Stop Believing There Is Ever a Reason to Binge

Do you try to come up with complex reasons for why you binge? You are not alone, and this is a common tendency in all bad habits. In this post, I want to help you shift your perspective in a useful way surrounding your reasons for binge eating, and also help you let go of those reasons.

To stop binge eating, you need to stop believing there is ever a reason to binge.

The brain will provide endless rationalizations for continuing the binge eating habit…until you realize it’s not telling the truth.

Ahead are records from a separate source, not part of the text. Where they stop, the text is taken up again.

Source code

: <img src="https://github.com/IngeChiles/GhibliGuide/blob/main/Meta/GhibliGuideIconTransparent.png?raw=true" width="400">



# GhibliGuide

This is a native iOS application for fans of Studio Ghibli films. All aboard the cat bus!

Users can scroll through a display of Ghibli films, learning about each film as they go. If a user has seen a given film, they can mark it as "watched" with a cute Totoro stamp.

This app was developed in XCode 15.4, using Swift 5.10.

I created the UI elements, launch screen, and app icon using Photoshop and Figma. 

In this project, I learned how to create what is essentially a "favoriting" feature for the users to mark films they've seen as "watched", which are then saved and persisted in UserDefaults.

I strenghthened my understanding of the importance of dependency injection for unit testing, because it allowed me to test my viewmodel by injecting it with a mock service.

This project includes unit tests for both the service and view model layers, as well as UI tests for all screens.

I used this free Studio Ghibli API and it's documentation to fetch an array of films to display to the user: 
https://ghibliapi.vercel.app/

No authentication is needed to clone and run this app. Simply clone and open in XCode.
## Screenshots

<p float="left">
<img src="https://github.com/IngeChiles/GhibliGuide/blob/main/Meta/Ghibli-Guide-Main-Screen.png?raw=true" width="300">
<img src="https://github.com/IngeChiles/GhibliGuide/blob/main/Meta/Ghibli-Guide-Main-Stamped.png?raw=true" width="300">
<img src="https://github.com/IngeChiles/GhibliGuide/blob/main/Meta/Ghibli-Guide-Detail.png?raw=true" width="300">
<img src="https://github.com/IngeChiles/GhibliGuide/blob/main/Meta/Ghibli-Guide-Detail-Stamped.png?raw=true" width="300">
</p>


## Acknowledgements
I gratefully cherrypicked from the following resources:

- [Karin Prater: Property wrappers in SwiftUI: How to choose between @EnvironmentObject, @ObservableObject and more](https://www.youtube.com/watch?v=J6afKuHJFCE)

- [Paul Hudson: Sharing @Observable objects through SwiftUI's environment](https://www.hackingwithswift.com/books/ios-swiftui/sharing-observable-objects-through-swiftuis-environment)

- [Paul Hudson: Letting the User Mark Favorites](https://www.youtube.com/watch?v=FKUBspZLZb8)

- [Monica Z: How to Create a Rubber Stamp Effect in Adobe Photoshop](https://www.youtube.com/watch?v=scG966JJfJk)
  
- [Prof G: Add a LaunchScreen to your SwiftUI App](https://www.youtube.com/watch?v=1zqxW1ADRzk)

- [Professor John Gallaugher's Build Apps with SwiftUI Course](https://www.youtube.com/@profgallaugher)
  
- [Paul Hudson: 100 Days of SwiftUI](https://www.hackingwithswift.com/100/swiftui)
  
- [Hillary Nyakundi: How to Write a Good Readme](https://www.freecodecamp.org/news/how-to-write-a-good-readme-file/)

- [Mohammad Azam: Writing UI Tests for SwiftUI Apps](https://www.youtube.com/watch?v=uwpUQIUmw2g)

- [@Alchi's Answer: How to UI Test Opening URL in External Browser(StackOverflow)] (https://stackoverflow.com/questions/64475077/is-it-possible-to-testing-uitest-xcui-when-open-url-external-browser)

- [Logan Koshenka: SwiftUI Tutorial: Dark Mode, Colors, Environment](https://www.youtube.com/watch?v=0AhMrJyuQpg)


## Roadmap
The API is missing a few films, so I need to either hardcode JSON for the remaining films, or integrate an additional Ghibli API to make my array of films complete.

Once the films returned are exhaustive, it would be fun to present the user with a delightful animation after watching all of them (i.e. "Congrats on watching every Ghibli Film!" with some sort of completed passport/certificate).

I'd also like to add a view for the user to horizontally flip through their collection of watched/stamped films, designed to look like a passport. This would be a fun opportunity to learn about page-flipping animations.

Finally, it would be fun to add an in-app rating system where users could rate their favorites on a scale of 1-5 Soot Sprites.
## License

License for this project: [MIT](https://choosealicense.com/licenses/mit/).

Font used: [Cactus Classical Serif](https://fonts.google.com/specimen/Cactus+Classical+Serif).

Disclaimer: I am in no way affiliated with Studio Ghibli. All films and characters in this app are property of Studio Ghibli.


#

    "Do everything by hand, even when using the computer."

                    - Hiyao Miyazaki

Justifying habits is part of a universal pattern of the lower brain, and it’s important to know that as long as you are engaging in binge eating, the brain will never stop pointing to emotions, problems, or circumstances as reasons for your behavior.

This is not to diminish anything you’re struggling with, because we are all complex individuals, and no one’s life is simple. You have your own unique tendencies, personality, and history. There are likely some factors that led you into the binge eating habit in the first place, but once you realize it’s hurting you, trying to figure out all of the theoretical reasons is not an efficient use of time. Even if you solve for one reason, the brain will provide another and another, because its job is to maintain the habit. Instead, you can learn to dismiss any and all reasons, and take back control. (If you are new to the Brain over Binge approach, you can get my free eBook to help you get started). 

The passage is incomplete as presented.